• Work order: Go through the data line by line. Copy each one holding the string "without".

• Listed entries:
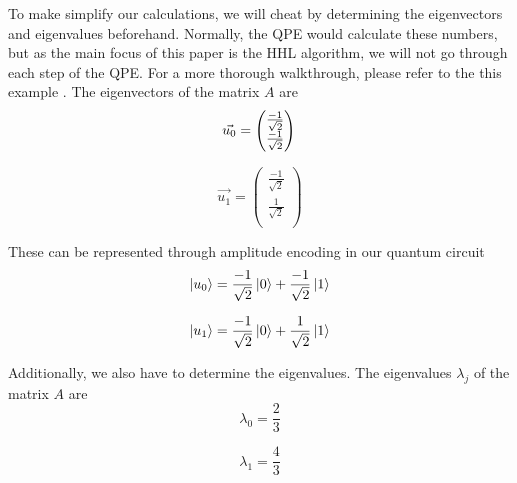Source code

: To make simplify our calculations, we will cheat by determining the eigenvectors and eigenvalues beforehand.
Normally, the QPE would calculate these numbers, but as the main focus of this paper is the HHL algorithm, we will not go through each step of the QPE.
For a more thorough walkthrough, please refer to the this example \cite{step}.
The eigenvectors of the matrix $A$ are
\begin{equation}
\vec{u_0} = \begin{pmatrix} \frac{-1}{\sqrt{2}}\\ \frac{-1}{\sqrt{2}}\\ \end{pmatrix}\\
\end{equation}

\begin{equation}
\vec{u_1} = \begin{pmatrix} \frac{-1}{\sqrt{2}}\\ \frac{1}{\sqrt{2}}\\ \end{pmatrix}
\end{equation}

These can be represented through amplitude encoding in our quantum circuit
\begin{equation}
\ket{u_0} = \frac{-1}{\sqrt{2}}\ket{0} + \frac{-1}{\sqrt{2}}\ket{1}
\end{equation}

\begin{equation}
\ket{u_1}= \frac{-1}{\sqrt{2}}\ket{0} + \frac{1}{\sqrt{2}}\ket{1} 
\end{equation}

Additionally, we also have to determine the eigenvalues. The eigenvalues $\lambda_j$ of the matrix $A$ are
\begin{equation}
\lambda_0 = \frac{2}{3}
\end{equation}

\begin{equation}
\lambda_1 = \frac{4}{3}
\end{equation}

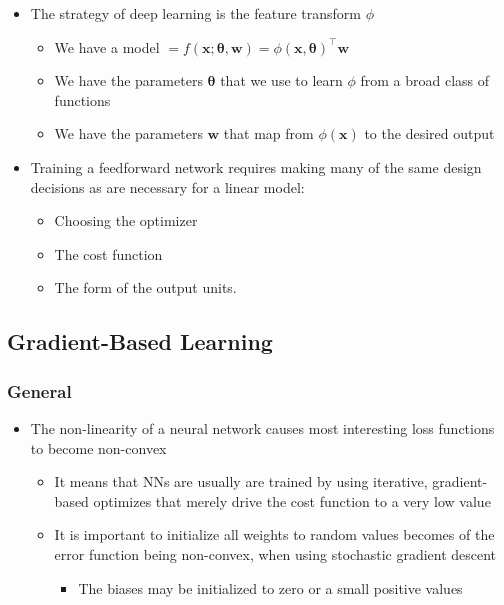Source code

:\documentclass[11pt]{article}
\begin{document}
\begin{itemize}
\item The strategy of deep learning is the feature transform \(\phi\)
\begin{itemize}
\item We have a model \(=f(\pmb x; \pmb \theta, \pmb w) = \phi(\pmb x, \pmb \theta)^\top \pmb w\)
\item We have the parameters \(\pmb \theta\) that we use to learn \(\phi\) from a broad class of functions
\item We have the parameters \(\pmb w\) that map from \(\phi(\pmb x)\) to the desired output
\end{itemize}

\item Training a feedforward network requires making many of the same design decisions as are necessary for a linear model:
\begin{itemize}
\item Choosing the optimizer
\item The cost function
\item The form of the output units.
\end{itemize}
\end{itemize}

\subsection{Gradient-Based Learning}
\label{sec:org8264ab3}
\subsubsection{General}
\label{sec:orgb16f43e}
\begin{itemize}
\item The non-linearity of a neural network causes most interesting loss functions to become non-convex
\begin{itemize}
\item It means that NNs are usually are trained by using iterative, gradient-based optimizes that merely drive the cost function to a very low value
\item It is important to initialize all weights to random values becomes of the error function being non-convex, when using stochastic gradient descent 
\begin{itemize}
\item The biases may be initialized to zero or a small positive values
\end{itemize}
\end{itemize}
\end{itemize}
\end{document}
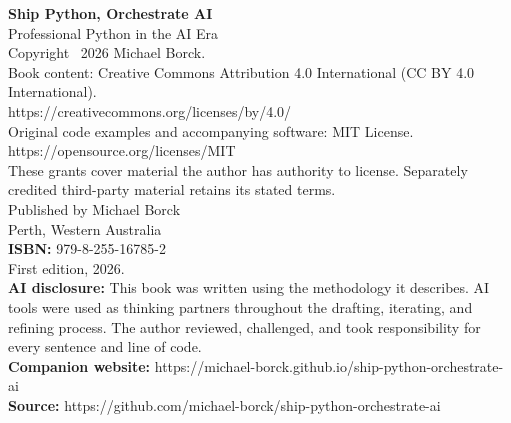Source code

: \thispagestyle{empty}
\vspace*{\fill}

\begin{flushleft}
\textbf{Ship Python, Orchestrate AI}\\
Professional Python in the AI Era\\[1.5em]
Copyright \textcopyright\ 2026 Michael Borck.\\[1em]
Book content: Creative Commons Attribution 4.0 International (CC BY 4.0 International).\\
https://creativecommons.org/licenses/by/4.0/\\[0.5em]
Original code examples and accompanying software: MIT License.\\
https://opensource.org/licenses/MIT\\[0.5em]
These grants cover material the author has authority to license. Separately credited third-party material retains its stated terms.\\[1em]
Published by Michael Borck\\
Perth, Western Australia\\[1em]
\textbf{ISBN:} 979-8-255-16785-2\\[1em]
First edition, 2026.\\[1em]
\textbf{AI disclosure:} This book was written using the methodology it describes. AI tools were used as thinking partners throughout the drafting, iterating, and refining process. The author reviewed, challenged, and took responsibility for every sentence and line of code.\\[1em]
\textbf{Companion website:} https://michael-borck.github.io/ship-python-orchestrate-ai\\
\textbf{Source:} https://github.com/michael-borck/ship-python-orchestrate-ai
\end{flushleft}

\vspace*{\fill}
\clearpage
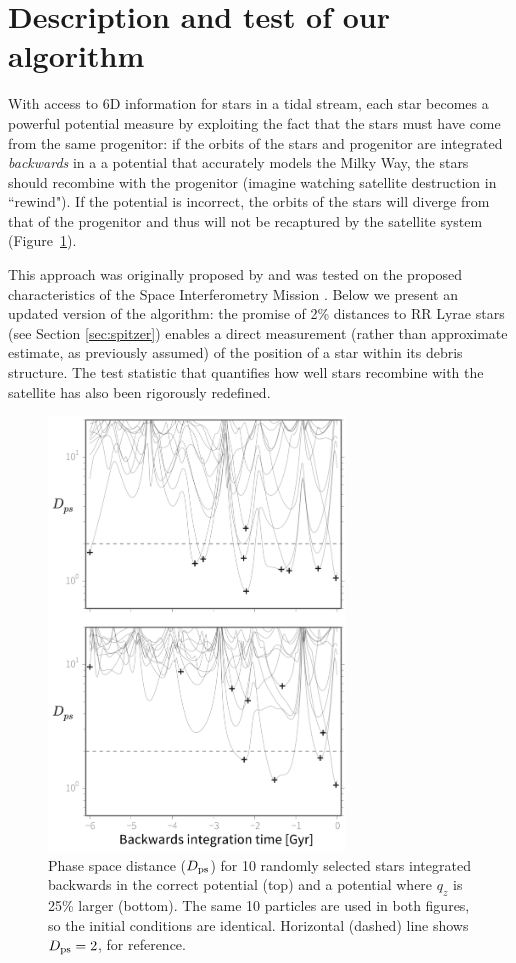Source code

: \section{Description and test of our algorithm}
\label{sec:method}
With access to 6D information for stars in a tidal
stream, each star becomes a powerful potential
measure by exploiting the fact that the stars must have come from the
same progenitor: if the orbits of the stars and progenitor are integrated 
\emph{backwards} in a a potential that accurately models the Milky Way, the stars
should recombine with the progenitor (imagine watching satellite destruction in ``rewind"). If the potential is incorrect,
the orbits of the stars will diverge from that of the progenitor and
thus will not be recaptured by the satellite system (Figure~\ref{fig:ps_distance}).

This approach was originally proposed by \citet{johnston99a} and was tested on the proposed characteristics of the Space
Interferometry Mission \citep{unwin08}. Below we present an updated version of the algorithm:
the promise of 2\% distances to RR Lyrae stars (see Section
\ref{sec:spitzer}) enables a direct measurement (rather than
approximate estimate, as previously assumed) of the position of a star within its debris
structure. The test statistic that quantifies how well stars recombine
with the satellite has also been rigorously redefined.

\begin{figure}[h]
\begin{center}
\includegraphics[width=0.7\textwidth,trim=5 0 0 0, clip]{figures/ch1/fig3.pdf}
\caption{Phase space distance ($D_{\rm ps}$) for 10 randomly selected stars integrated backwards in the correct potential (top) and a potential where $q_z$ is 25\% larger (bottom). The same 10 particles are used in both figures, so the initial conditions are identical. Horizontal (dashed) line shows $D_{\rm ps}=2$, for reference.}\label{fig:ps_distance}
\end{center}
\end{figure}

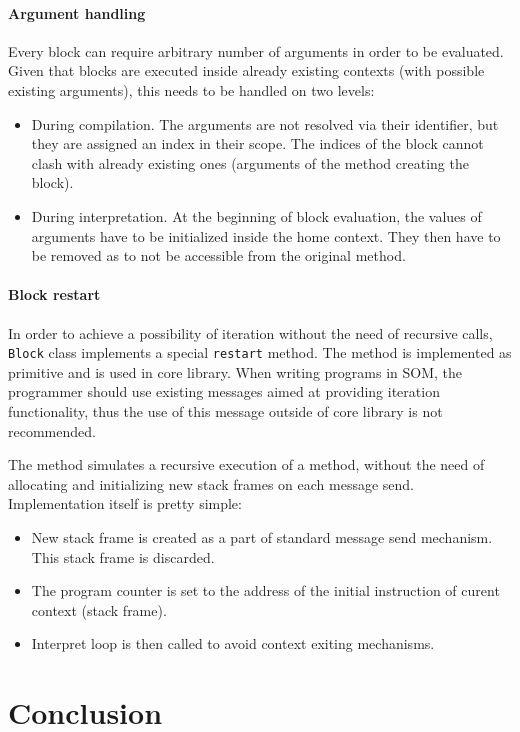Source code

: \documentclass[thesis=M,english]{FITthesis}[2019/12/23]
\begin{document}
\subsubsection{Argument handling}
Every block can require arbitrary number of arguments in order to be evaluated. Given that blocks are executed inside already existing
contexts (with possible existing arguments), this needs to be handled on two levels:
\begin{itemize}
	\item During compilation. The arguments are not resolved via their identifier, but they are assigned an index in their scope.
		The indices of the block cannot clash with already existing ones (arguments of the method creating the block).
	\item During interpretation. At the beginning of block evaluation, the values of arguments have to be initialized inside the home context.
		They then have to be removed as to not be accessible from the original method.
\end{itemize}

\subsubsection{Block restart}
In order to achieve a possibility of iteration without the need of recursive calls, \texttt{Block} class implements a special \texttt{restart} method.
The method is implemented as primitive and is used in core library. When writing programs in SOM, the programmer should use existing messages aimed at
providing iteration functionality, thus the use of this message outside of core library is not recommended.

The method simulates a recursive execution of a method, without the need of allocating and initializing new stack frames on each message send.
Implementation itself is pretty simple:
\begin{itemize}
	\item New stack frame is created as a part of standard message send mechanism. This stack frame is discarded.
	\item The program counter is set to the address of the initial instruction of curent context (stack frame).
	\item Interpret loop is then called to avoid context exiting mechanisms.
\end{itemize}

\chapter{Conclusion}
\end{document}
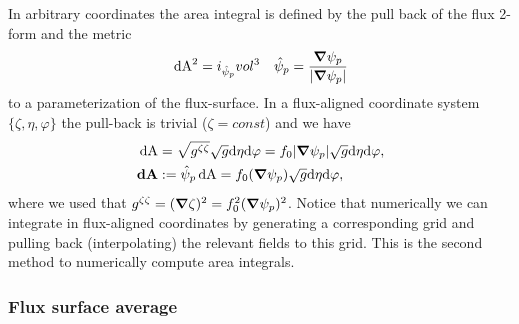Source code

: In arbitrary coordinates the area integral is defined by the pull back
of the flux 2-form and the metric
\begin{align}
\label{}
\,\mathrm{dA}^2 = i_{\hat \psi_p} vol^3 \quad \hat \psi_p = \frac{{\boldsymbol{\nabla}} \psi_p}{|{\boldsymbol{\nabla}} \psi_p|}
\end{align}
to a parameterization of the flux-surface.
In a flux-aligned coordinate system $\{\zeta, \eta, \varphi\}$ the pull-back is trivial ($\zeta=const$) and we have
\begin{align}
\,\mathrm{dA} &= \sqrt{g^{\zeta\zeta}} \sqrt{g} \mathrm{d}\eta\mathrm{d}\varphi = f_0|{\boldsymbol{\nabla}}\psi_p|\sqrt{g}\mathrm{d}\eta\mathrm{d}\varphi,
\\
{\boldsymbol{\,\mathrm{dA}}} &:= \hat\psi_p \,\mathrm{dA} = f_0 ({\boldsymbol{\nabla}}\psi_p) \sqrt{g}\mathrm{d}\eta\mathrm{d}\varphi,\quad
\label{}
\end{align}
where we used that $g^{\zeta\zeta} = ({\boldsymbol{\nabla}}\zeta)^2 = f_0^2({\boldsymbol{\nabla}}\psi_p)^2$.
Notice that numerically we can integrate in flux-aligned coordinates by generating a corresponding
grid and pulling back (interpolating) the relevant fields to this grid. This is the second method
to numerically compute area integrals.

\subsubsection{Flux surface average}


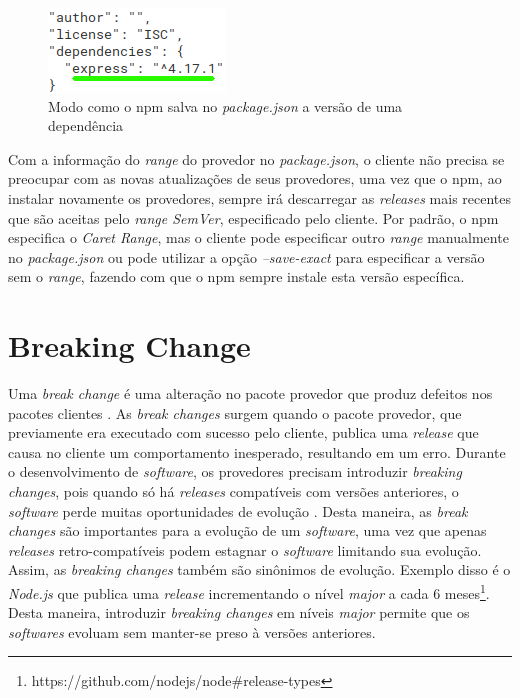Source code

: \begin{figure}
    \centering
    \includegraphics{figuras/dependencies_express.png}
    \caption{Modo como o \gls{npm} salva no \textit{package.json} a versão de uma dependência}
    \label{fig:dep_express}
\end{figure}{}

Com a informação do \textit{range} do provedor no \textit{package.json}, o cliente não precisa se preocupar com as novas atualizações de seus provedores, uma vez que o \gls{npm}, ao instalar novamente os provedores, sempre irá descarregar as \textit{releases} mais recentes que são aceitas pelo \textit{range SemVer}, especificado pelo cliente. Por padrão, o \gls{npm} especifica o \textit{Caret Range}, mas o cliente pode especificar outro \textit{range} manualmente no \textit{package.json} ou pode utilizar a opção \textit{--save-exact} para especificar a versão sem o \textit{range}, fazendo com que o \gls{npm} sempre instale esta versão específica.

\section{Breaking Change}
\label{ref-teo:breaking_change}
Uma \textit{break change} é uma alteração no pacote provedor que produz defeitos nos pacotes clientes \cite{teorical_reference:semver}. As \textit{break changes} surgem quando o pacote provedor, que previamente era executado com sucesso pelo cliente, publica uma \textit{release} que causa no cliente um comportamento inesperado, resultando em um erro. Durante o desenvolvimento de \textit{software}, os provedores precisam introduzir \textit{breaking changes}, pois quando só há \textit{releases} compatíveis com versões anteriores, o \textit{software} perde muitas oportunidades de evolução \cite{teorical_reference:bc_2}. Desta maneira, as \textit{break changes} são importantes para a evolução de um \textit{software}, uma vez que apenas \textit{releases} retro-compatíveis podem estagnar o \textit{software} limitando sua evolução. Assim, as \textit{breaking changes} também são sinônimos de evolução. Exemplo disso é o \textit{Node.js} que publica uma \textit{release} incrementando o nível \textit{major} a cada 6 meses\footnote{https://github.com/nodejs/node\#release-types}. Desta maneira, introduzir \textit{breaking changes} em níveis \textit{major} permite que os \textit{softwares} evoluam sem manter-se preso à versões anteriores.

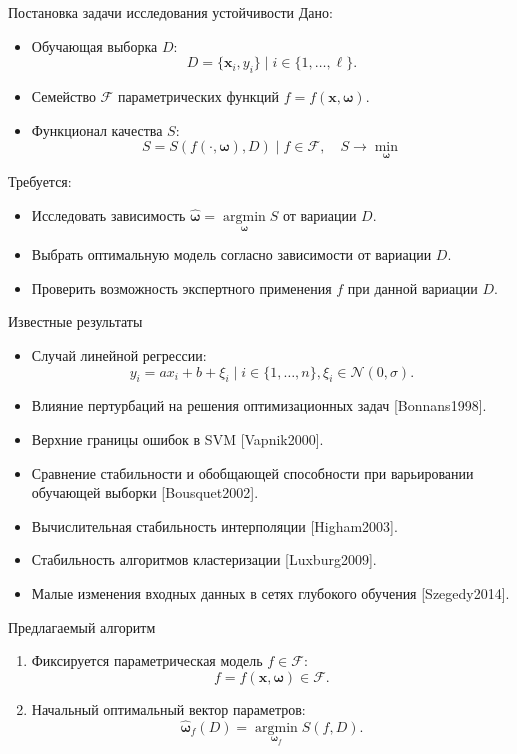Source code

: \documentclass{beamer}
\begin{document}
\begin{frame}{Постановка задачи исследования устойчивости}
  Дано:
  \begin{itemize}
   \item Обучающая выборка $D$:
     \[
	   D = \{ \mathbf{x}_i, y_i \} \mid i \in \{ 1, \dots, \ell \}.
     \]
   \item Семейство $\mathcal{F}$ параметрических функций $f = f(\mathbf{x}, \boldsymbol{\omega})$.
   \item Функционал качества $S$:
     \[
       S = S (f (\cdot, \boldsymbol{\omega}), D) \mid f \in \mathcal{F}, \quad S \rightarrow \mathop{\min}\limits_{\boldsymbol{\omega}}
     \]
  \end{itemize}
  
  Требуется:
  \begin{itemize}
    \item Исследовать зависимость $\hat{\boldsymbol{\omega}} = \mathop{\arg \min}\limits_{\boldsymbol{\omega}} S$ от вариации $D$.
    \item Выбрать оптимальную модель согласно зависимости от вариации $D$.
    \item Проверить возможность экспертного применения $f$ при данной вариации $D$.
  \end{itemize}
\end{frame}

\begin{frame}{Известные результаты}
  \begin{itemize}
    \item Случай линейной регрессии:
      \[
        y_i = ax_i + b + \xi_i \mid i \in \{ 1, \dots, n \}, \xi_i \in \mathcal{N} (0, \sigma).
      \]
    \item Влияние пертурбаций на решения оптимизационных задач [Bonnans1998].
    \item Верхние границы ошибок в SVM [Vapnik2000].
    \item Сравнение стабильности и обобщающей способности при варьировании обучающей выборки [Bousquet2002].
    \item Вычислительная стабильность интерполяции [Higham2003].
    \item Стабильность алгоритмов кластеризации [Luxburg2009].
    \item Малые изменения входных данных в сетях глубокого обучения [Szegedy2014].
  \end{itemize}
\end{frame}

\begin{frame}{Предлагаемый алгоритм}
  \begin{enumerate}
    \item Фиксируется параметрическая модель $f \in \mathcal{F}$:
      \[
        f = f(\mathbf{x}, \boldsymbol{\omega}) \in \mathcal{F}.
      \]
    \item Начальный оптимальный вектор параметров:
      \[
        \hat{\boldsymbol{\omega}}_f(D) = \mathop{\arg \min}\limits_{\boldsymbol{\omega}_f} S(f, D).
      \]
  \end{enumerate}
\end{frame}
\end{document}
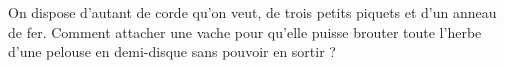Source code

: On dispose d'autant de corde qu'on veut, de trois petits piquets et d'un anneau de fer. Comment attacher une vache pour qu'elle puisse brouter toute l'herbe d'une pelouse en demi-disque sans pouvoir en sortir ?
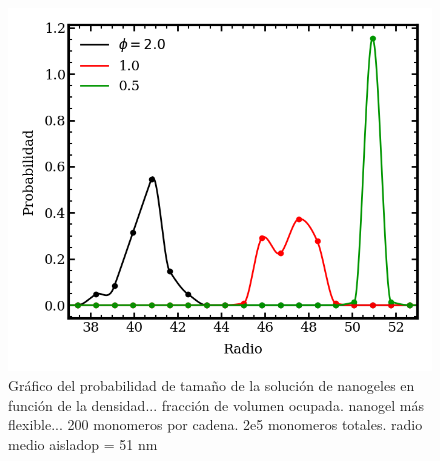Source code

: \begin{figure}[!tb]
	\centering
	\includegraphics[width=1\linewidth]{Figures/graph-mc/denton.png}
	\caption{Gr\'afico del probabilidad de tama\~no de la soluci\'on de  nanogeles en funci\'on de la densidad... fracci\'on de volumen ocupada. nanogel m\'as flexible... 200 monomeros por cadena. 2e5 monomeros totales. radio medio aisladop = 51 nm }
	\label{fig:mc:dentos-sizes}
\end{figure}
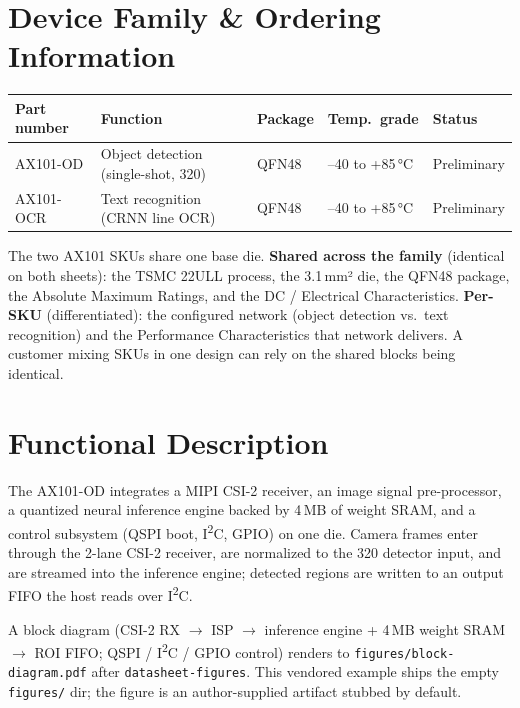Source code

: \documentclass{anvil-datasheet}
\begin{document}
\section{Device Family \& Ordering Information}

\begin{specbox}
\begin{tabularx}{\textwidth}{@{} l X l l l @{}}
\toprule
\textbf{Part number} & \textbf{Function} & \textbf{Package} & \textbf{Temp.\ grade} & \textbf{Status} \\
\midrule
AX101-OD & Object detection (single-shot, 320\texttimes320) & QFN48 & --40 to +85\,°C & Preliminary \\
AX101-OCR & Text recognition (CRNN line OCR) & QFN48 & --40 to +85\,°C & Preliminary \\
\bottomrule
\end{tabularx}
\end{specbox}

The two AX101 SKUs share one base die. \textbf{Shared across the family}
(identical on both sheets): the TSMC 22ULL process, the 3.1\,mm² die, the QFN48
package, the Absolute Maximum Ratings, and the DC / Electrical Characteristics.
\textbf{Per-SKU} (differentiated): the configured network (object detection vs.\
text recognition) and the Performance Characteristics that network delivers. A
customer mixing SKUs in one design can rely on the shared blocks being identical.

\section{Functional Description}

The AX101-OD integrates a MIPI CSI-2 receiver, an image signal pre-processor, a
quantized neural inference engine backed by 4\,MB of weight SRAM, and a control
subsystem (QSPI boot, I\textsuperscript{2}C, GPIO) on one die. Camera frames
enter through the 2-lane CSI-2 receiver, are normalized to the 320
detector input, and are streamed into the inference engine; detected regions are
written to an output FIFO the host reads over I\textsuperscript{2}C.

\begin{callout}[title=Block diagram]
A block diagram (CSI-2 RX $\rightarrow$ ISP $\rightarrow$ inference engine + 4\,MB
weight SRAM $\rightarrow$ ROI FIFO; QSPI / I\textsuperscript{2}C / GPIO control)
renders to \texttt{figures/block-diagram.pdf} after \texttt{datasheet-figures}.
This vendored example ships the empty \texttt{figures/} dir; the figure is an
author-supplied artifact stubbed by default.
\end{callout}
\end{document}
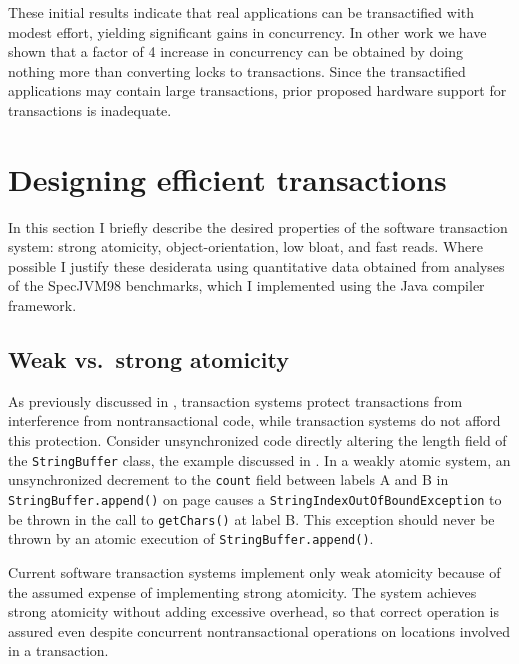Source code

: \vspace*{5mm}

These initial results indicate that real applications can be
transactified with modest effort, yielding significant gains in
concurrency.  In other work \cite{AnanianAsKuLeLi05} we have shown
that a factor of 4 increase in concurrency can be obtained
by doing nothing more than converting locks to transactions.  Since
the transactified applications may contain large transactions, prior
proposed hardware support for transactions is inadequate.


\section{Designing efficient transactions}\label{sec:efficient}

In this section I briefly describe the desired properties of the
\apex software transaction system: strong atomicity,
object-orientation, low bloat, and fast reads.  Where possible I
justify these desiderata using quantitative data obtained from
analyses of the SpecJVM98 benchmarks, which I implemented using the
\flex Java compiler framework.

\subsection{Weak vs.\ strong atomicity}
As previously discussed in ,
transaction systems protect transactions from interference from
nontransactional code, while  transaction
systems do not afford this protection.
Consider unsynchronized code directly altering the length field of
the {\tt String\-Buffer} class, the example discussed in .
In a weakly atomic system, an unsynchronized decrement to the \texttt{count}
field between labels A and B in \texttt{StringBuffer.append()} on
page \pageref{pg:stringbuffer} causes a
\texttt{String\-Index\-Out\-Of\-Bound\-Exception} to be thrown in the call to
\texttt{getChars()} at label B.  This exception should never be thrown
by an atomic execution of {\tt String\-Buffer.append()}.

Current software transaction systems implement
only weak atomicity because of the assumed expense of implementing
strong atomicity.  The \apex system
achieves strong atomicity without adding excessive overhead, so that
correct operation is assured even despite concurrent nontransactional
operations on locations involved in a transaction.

• Answer section:
In order to achieve a possibility of iteration without the need of recursive calls, \texttt{Block} class implements a special \texttt{restart} method.
The method simulates a recursive execution of a method, without the need of allocating and initializing new stack frames on each message send.
achieves strong atomicity without adding excessive overhead, so that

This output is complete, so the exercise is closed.